Beinahe wäre es ja auch so gekommen. Die vom früheren CDU-Schatzmeister Walther Leisler Kiep, dem Verursacher und Auslöser der Spendenaffäre überwiesene eine Million Mark war von der CDU-Führung, die Parteivorsitzende eingeschlossen, völlig falsch eingeschätzt worden. Offenbar kennt die Naivität im Berliner Konrad-Adenauer-Haus keine Grenzen. Kiep hatte, an Zufälle mag man nicht glauben, das Geld drei Tage vor den Landtagswahlen in Baden-Württemberg und Rheinland-Pfalz an die Partei überwiesen. Das Begleitschreiben ließ für die CDU-Oberen den Schluß zu, es könne sich um eine Zahlung handeln, die im Zusammenhang mit Regreßansprüchen der Partei gegen ihren früheren Schatzmeister stehen könnte. Schließlich verhandelte der CDU-Anwalt mit dem Rechtsbeistand von Kiep in dieser Angelegenheit. Aber anscheinend hatte man Kieps Brief bei der CDU nicht genau gelesen. Von Regreß stand da nichts drin, sondern nur von der Annahme, es könne sein, daß es sich um Beträge handeln könne, die nicht ihm, Kiep, sondern der CDU gehören könnten.
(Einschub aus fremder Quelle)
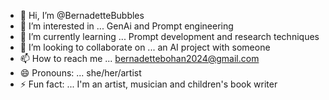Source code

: - 👋 Hi, I’m @BernadetteBubbles
- 👀 I’m interested in ... GenAi and Prompt engineering
- 🌱 I’m currently learning ... Prompt development and research techniques
- 💞️ I’m looking to collaborate on ... an AI project with someone
- 📫 How to reach me ... bernadettebohan2024@gmail.com
- 😄 Pronouns: ... she/her/artist
- ⚡ Fun fact: ... I'm an artist, musician and children's book writer

<!---
BernadetteBubbles/BernadetteBubbles is a ✨ special ✨ repository because its `README.md` (this file) appears on your GitHub profile.
You can click the Preview link to take a look at your changes.
--->
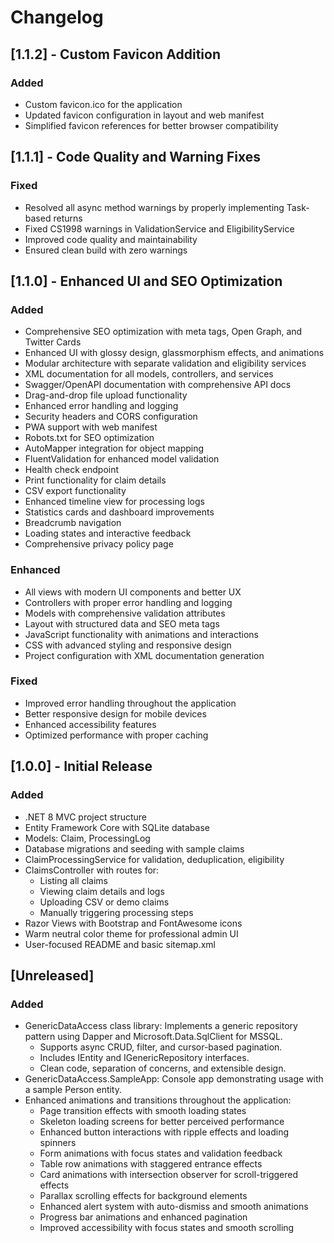 # Changelog

## [1.1.2] - Custom Favicon Addition

### Added

- Custom favicon.ico for the application
- Updated favicon configuration in layout and web manifest
- Simplified favicon references for better browser compatibility

## [1.1.1] - Code Quality and Warning Fixes

### Fixed

- Resolved all async method warnings by properly implementing Task-based returns
- Fixed CS1998 warnings in ValidationService and EligibilityService
- Improved code quality and maintainability
- Ensured clean build with zero warnings

## [1.1.0] - Enhanced UI and SEO Optimization

### Added

- Comprehensive SEO optimization with meta tags, Open Graph, and Twitter Cards
- Enhanced UI with glossy design, glassmorphism effects, and animations
- Modular architecture with separate validation and eligibility services
- XML documentation for all models, controllers, and services
- Swagger/OpenAPI documentation with comprehensive API docs
- Drag-and-drop file upload functionality
- Enhanced error handling and logging
- Security headers and CORS configuration
- PWA support with web manifest
- Robots.txt for SEO optimization
- AutoMapper integration for object mapping
- FluentValidation for enhanced model validation
- Health check endpoint
- Print functionality for claim details
- CSV export functionality
- Enhanced timeline view for processing logs
- Statistics cards and dashboard improvements
- Breadcrumb navigation
- Loading states and interactive feedback
- Comprehensive privacy policy page

### Enhanced

- All views with modern UI components and better UX
- Controllers with proper error handling and logging
- Models with comprehensive validation attributes
- Layout with structured data and SEO meta tags
- JavaScript functionality with animations and interactions
- CSS with advanced styling and responsive design
- Project configuration with XML documentation generation

### Fixed

- Improved error handling throughout the application
- Better responsive design for mobile devices
- Enhanced accessibility features
- Optimized performance with proper caching

## [1.0.0] - Initial Release

### Added

- .NET 8 MVC project structure
- Entity Framework Core with SQLite database
- Models: Claim, ProcessingLog
- Database migrations and seeding with sample claims
- ClaimProcessingService for validation, deduplication, eligibility
- ClaimsController with routes for:
  - Listing all claims
  - Viewing claim details and logs
  - Uploading CSV or demo claims
  - Manually triggering processing steps
- Razor Views with Bootstrap and FontAwesome icons
- Warm neutral color theme for professional admin UI
- User-focused README and basic sitemap.xml

## [Unreleased]

### Added

- GenericDataAccess class library: Implements a generic repository pattern using Dapper and Microsoft.Data.SqlClient for MSSQL.
  - Supports async CRUD, filter, and cursor-based pagination.
  - Includes IEntity and IGenericRepository<T> interfaces.
  - Clean code, separation of concerns, and extensible design.
- GenericDataAccess.SampleApp: Console app demonstrating usage with a sample Person entity.
- Enhanced animations and transitions throughout the application:
  - Page transition effects with smooth loading states
  - Skeleton loading screens for better perceived performance
  - Enhanced button interactions with ripple effects and loading spinners
  - Form animations with focus states and validation feedback
  - Table row animations with staggered entrance effects
  - Card animations with intersection observer for scroll-triggered effects
  - Parallax scrolling effects for background elements
  - Enhanced alert system with auto-dismiss and smooth animations
  - Progress bar animations and enhanced pagination
  - Improved accessibility with focus states and smooth scrolling
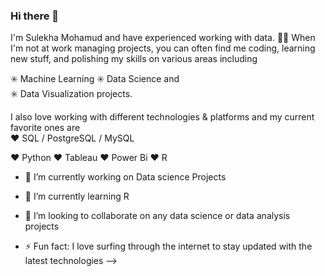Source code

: ### Hi there 👋

 I'm Sulekha Mohamud  and have experienced working with data. 
🧑‍💻 When I'm not at work  managing projects, you can often find me coding, learning new stuff, and polishing my skills on  various areas including 


✳️ Machine Learning 
✳️ Data Science and  
✳️ Data Visualization projects.  

I also love working with different technologies &amp; platforms and my current favorite ones are  
❤️ SQL / PostgreSQL / MySQL 

❤️ Python 
❤️ Tableau 
❤️ Power Bi
❤️ R



- 🔭 I’m currently working on Data science Projects
- 🌱 I’m currently learning R 
- 👯 I’m looking to collaborate on any data science or data analysis projects

- ⚡ Fun fact: I love surfing through the internet to stay updated with the latest technologies
-->
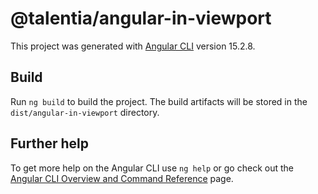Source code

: # @talentia/angular-in-viewport

This project was generated with [Angular CLI](https://github.com/angular/angular-cli) version 15.2.8.

## Build

Run `ng build` to build the project. The build artifacts will be stored in the `dist/angular-in-viewport` directory.

## Further help

To get more help on the Angular CLI use `ng help` or go check out the [Angular CLI Overview and Command Reference](https://angular.io/cli) page.
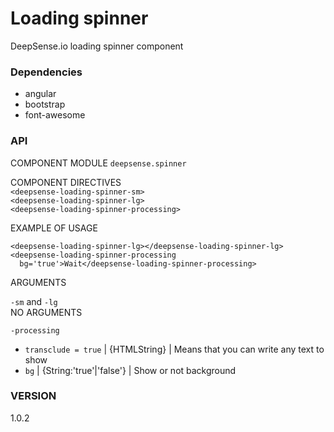 # Loading spinner

DeepSense.io loading spinner component

### Dependencies

 * angular
 * bootstrap
 * font-awesome
 
### API

COMPONENT MODULE `deepsense.spinner`

COMPONENT DIRECTIVES  
  `<deepsense-loading-spinner-sm>`  
  `<deepsense-loading-spinner-lg>`  
  `<deepsense-loading-spinner-processing>`
  
EXAMPLE OF USAGE

    <deepsense-loading-spinner-lg></deepsense-loading-spinner-lg>
    <deepsense-loading-spinner-processing
      bg='true'>Wait</deepsense-loading-spinner-processing>

ARGUMENTS

`-sm` and `-lg`  
  NO ARGUMENTS

`-processing`

  - `transclude = true` | {HTMLString} | Means that you can write any text to show
  - `bg` | {String:'true'|'false'} | Show or not background

### VERSION

1.0.2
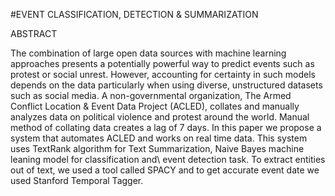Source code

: #EVENT CLASSIFICATION, DETECTION &amp; SUMMARIZATION


ABSTRACT

The combination of large open data sources with machine learning approaches presents a potentially powerful way to predict events such as protest or social unrest. However, accounting for certainty in such models depends on the data particularly when using diverse, unstructured datasets such
as social media. A non-governmental organization, The Armed Conflict Location & Event Data Project (ACLED), collates and manually analyzes data on political violence and protest around the world. Manual method of collating data creates a lag of 7 days. In this paper we propose a system that automates ACLED and works on real time data. This system uses TextRank algorithm for Text Summarization, Naive Bayes machine leaning model for classification and\ event detection task. To extract entities out of text, we used a tool called SPACY and to get accurate event date we used Stanford Temporal Tagger.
Nun wird man getrost annehmen können, daß Franz Müntefering von der SPD, wäre er in einer ähnlichen Situation gewesen, den Eingang der Million auch nicht vor den Landtagswahlen publiziert und damit die Wahlchancen seiner Partei reduziert hätte. Müntefering hätte, wenn man diese These wagen darf, am Wahlabend kurz nach 18 Uhr erklärt, er danke den Wählern für das Vertrauen und habe im übrigen kundzutun, daß auf dem Parteikonto eine größere Summe von Herrn XY eingegangen sei. Der Grund der Überweisung und die genaue Herkunft des Geldes würden selbstverständlich geklärt, die Öffentlichkeit werde weiter informiert.
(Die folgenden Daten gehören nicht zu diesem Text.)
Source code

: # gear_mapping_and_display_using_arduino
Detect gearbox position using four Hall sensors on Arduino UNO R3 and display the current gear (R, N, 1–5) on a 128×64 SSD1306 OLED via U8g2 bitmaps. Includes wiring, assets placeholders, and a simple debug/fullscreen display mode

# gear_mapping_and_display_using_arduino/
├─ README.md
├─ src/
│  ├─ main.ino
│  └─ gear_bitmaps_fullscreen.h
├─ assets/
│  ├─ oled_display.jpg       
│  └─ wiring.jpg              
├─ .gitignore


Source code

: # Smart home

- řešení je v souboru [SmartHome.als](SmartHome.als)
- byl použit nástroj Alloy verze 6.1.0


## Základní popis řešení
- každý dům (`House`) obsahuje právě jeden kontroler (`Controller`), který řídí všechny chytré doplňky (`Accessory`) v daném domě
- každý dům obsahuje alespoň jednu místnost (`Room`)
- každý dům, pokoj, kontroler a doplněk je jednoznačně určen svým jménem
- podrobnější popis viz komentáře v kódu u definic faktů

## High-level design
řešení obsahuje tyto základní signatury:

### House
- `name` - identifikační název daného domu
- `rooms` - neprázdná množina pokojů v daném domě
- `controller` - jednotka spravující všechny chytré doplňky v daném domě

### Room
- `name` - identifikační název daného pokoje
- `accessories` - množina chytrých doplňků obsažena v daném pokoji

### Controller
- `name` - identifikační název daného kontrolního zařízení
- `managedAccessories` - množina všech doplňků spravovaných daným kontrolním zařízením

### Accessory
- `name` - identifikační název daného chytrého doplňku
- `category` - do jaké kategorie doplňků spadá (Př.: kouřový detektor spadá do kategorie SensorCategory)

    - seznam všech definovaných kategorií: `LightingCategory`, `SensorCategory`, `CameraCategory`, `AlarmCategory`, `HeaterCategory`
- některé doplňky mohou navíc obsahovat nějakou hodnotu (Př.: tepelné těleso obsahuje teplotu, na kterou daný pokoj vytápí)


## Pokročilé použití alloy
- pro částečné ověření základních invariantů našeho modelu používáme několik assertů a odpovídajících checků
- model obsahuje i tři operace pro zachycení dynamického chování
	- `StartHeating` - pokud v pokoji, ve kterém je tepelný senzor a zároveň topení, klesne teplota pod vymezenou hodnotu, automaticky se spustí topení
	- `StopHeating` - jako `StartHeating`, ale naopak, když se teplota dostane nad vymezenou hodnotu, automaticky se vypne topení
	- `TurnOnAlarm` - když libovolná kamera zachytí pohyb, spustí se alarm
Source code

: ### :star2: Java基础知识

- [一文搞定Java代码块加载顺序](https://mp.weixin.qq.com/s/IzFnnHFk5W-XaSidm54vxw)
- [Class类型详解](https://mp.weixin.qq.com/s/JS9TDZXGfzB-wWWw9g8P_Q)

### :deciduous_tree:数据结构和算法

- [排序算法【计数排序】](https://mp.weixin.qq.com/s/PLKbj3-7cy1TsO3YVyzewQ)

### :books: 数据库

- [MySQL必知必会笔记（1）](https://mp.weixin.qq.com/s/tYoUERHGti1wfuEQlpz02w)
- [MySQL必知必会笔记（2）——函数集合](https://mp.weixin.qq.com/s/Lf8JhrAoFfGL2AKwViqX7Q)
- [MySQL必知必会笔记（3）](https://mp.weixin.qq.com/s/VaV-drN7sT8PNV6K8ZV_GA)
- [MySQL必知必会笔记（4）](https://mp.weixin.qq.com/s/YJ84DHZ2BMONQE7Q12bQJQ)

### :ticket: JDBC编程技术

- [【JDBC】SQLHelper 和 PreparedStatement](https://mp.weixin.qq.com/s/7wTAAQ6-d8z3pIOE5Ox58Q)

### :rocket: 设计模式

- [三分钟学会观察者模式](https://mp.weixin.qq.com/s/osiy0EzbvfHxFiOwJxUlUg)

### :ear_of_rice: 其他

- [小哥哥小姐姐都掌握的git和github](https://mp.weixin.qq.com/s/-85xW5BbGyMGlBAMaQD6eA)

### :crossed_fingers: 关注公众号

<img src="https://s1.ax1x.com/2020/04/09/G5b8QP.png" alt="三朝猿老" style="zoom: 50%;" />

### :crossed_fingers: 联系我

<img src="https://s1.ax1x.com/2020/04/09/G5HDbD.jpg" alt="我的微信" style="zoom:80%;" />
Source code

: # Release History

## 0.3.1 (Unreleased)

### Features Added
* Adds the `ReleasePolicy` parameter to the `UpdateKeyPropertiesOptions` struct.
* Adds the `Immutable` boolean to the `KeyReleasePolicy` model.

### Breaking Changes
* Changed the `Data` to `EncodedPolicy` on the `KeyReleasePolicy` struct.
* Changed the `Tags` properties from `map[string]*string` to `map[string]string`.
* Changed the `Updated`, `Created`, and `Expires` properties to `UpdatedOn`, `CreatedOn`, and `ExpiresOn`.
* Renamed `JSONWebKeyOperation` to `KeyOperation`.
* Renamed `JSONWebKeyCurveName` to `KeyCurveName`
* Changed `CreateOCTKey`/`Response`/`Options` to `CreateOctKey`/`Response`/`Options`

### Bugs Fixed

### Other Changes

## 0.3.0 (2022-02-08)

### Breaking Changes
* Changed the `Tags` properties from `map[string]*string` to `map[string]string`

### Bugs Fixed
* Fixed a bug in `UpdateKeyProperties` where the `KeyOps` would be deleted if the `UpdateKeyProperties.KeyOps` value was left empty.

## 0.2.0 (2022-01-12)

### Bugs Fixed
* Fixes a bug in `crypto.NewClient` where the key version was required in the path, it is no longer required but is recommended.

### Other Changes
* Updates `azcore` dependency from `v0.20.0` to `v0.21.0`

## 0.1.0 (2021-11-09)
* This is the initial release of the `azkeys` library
Bei der CDU lief der Fall – Schwarzkassenkönig Helmut Kohl hätte seine Freude daran gehabt – anders. Während die Öffentlichkeit trotz aller Beschwörungen, man werde alles aufklären, weiter im Dunkeln gelassen wurde, gingen führende Christdemokraten daran, die Million wie das Fell des Bären zu verteilen. So beschloß der Haushaltsausschuß der Partei am 16. März unter anderem, mit einem Teil des Geldes das Foyer des Adenauer-Hauses zu verschönern.

Erst nachdem der Vorfall im Parteivorstand mitgeteilt und damit publik wurde, merkten Frau Merkel und ihre CDU, in welchen Fettnapf sie getreten hatten. Während die CDU-Chefin in den USA außenpolitische Erfahrungen zu sammeln versuchte, kochte die Spendenaffäre im Inland aufs Neue hoch. CDU-Bundesgeschäftsführer Willi Hausmann bot sogar seinen Rücktritt an. Frau Merkel, die selbst heftig wankte, hätte ihn annehmen sollen. Mit Mitarbeitern ohne politisches Gespür sind Wahlen nicht zu gewinnen – Bundestagswahlen schon gar nicht.

Auch die stets propagierte Rückkehr zur Sachpolitik blieb bisher ohne sichtbaren Erfolg. Zwar feierten sich CDU und CSU, daß es ihnen gelang, ein gemeinsames Papier zur Asyl-, Flüchtlings- und Zuwanderungspolitik zu entwerfen. Damit hatten Merkel und CSU-Chef Edmund Stoiber wenigstens einen taktischen Erfolg errungen. Ihre große Gegenspielerin, die ehemalige Bundestagspräsidentin Rita Süssmuth (CDU), von Kanzler Schröder geschickt mit der Leitung der Zuwanderungskommission der Regierung betraut, kann ihr Papier erst im Juli vorlegen. Da die Union nun eine eigene Position hat, bleibt ihr die Auseinandersetzung, ob man das Süssmuth-Papier gut oder schlecht zu finden hat, erspart.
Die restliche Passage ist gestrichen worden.